-- Opening Marker --
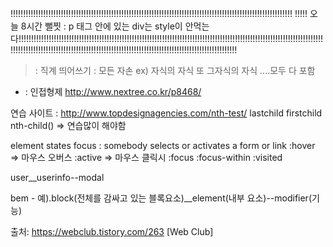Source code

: !!!!!!!!!!!!!!!!!!!!!!!!!!!!!!!!!!!!!!!!!!!!!!!!!!!!!!!!!!!!!!!!!!!!!!!!!!!!!!!!!!!!!!!!!!!!!!!!!!!!!!!!!!!!!!!!
!!!!! 오늘 8시간 뻘찟 : p 태그 안에 있는 div는 style이 안먹는다!!!!!!!!!!!!!!!!!!!!!!!!!!!!!!!!!!!!!!!!!!!!!!!!!!!!!!!!!!!!!!!!!!!!!!!!!!!!!!!!!!!!!!!!!!!!!!!!!!!!!!!!!!!!!!!!!!!!!!!!!!!!!!!!!!!!!!!!!!!!!!!!!!!!!!!!!!!!!!!!!!!!!!!!!!!!!!!!!!!!!!!!!!!!!!!!!!!!!!!!!!!!!!!!!!!

> : 직계
띄어쓰기 : 모든 자손 ex) 자식의 자식 또 그자식의 자식 ....모두 다 포함

+ : 인접형제
http://www.nextree.co.kr/p8468/




연습 사이트 : http://www.topdesignagencies.com/nth-test/
lastchild 
firstchild
nth-child() => 연습많이 해야함




element states
focus : somebody selects  or activates a form or link
:hover => 마우스 오버스
:active => 마우스 클릭시
:focus
:focus-within
:visited




user__userinfo--modal


bem - 예).block(전체를 감싸고 있는 블록요소)__element(내부 요소)--modifier(기능) 

출처: https://webclub.tistory.com/263 [Web Club]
-- Closing Marker --
◆ **ABOUT THIS EXERCISE**: The lines to quote run from the one containing "focus : somebody" through the final line of the material above; please give them exactly, both ends included, and nothing else.

◆ **WRITTEN SOLUTION**:
focus : somebody selects  or activates a form or link
:hover => 마우스 오버스
:active => 마우스 클릭시
:focus
:focus-within
:visited




user__userinfo--modal


bem - 예).block(전체를 감싸고 있는 블록요소)__element(내부 요소)--modifier(기능) 

출처: https://webclub.tistory.com/263 [Web Club]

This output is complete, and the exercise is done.